*** Data provided ***

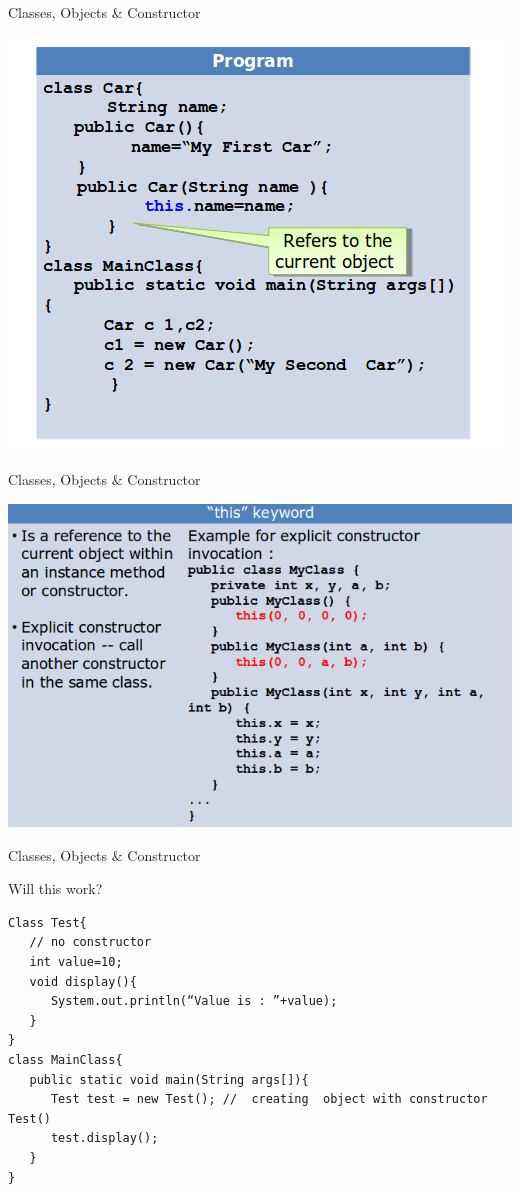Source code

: \documentclass[14pt]{beamer}
\begin{document}
\begin{frame}{Classes, Objects \& Constructor}
\begin{center}
\includegraphics[scale=0.5]{COJ-M01-S03-Image24.png}
\end{center}
\end{frame}
\begin{frame}{Classes, Objects \& Constructor}
\begin{center}
\includegraphics[scale=0.5]{COJ-M01-S03-Image25.png}
\end{center}
\end{frame}
\begin{frame}[fragile]{Classes, Objects \& Constructor}
\begin{block}{}
Will this work?
\end{block}
\begin{lstlisting}[numbers=none]
Class Test{
   // no constructor
   int value=10;
   void display(){
      System.out.println(“Value is : ”+value);
   }
}
class MainClass{
   public static void main(String args[]){
      Test test = new Test(); //  creating  object with constructor Test()
      test.display();
   }
}
\end{lstlisting}
\end{frame}
\end{document}
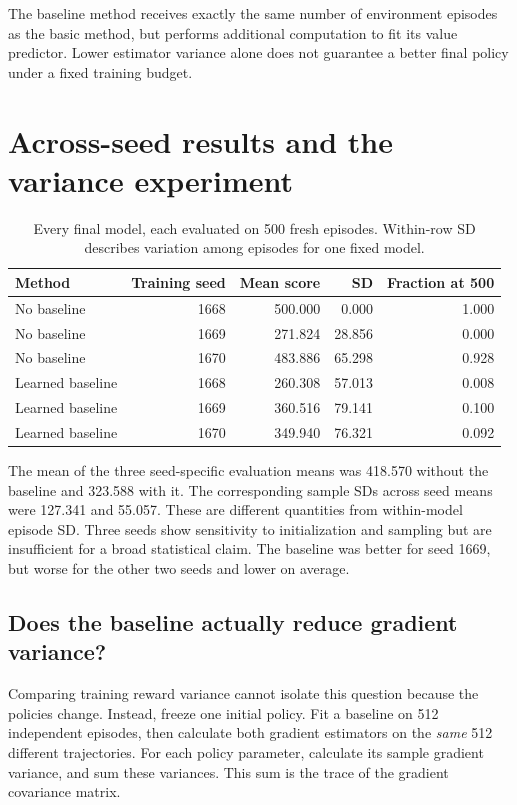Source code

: \documentclass[11pt,letterpaper]{article}
\begin{document}
The baseline method receives exactly the same number of environment episodes as the basic method, but performs additional computation to fit its value predictor. Lower estimator variance alone does not guarantee a better final policy under a fixed training budget.

\clearpage
\section{Across-seed results and the variance experiment}
\begin{table}[!ht]
\centering
\caption{Every final model, each evaluated on 500 fresh episodes. Within-row SD describes variation among episodes for one fixed model.}
\begin{tabular}{lrrrr}
\toprule
Method & Training seed & Mean score & SD & Fraction at 500\\
\midrule
No baseline & 1668 & 500.000 & 0.000 & 1.000\\
No baseline & 1669 & 271.824 & 28.856 & 0.000\\
No baseline & 1670 & 483.886 & 65.298 & 0.928\\
\midrule
Learned baseline & 1668 & 260.308 & 57.013 & 0.008\\
Learned baseline & 1669 & 360.516 & 79.141 & 0.100\\
Learned baseline & 1670 & 349.940 & 76.321 & 0.092\\
\bottomrule
\end{tabular}
\end{table}

The mean of the three seed-specific evaluation means was 418.570 without the baseline and 323.588 with it. The corresponding sample SDs across seed means were 127.341 and 55.057. These are different quantities from within-model episode SD. Three seeds show sensitivity to initialization and sampling but are insufficient for a broad statistical claim. The baseline was better for seed 1669, but worse for the other two seeds and lower on average.

\subsection{Does the baseline actually reduce gradient variance?}
Comparing training reward variance cannot isolate this question because the policies change. Instead, freeze one initial policy. Fit a baseline on 512 independent episodes, then calculate both gradient estimators on the \emph{same} 512 different trajectories. For each policy parameter, calculate its sample gradient variance, and sum these variances. This sum is the trace of the gradient covariance matrix.
\end{document}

*** End of Data provided ***

* **What you are asked to do**: Give back each line above exactly, with pictures dropped.

* **Problem solution**:
Source code

: \documentclass[14pt]{beamer}
\begin{document}
\begin{frame}{Classes, Objects \& Constructor}
\begin{center}
\includegraphics[scale=0.5]{COJ-M01-S03-Image24.png}
\end{center}
\end{frame}
\begin{frame}{Classes, Objects \& Constructor}
\begin{center}
\includegraphics[scale=0.5]{COJ-M01-S03-Image25.png}
\end{center}
\end{frame}
\begin{frame}[fragile]{Classes, Objects \& Constructor}
\begin{block}{}
Will this work?
\end{block}
\begin{lstlisting}[numbers=none]
Class Test{
   // no constructor
   int value=10;
   void display(){
      System.out.println(“Value is : ”+value);
   }
}
class MainClass{
   public static void main(String args[]){
      Test test = new Test(); //  creating  object with constructor Test()
      test.display();
   }
}
\end{lstlisting}
\end{frame}
\end{document}
Source code

: \documentclass[11pt,letterpaper]{article}
\begin{document}
The baseline method receives exactly the same number of environment episodes as the basic method, but performs additional computation to fit its value predictor. Lower estimator variance alone does not guarantee a better final policy under a fixed training budget.

\clearpage
\section{Across-seed results and the variance experiment}
\begin{table}[!ht]
\centering
\caption{Every final model, each evaluated on 500 fresh episodes. Within-row SD describes variation among episodes for one fixed model.}
\begin{tabular}{lrrrr}
\toprule
Method & Training seed & Mean score & SD & Fraction at 500\\
\midrule
No baseline & 1668 & 500.000 & 0.000 & 1.000\\
No baseline & 1669 & 271.824 & 28.856 & 0.000\\
No baseline & 1670 & 483.886 & 65.298 & 0.928\\
\midrule
Learned baseline & 1668 & 260.308 & 57.013 & 0.008\\
Learned baseline & 1669 & 360.516 & 79.141 & 0.100\\
Learned baseline & 1670 & 349.940 & 76.321 & 0.092\\
\bottomrule
\end{tabular}
\end{table}

The mean of the three seed-specific evaluation means was 418.570 without the baseline and 323.588 with it. The corresponding sample SDs across seed means were 127.341 and 55.057. These are different quantities from within-model episode SD. Three seeds show sensitivity to initialization and sampling but are insufficient for a broad statistical claim. The baseline was better for seed 1669, but worse for the other two seeds and lower on average.

\subsection{Does the baseline actually reduce gradient variance?}
Comparing training reward variance cannot isolate this question because the policies change. Instead, freeze one initial policy. Fit a baseline on 512 independent episodes, then calculate both gradient estimators on the \emph{same} 512 different trajectories. For each policy parameter, calculate its sample gradient variance, and sum these variances. This sum is the trace of the gradient covariance matrix.
\end{document}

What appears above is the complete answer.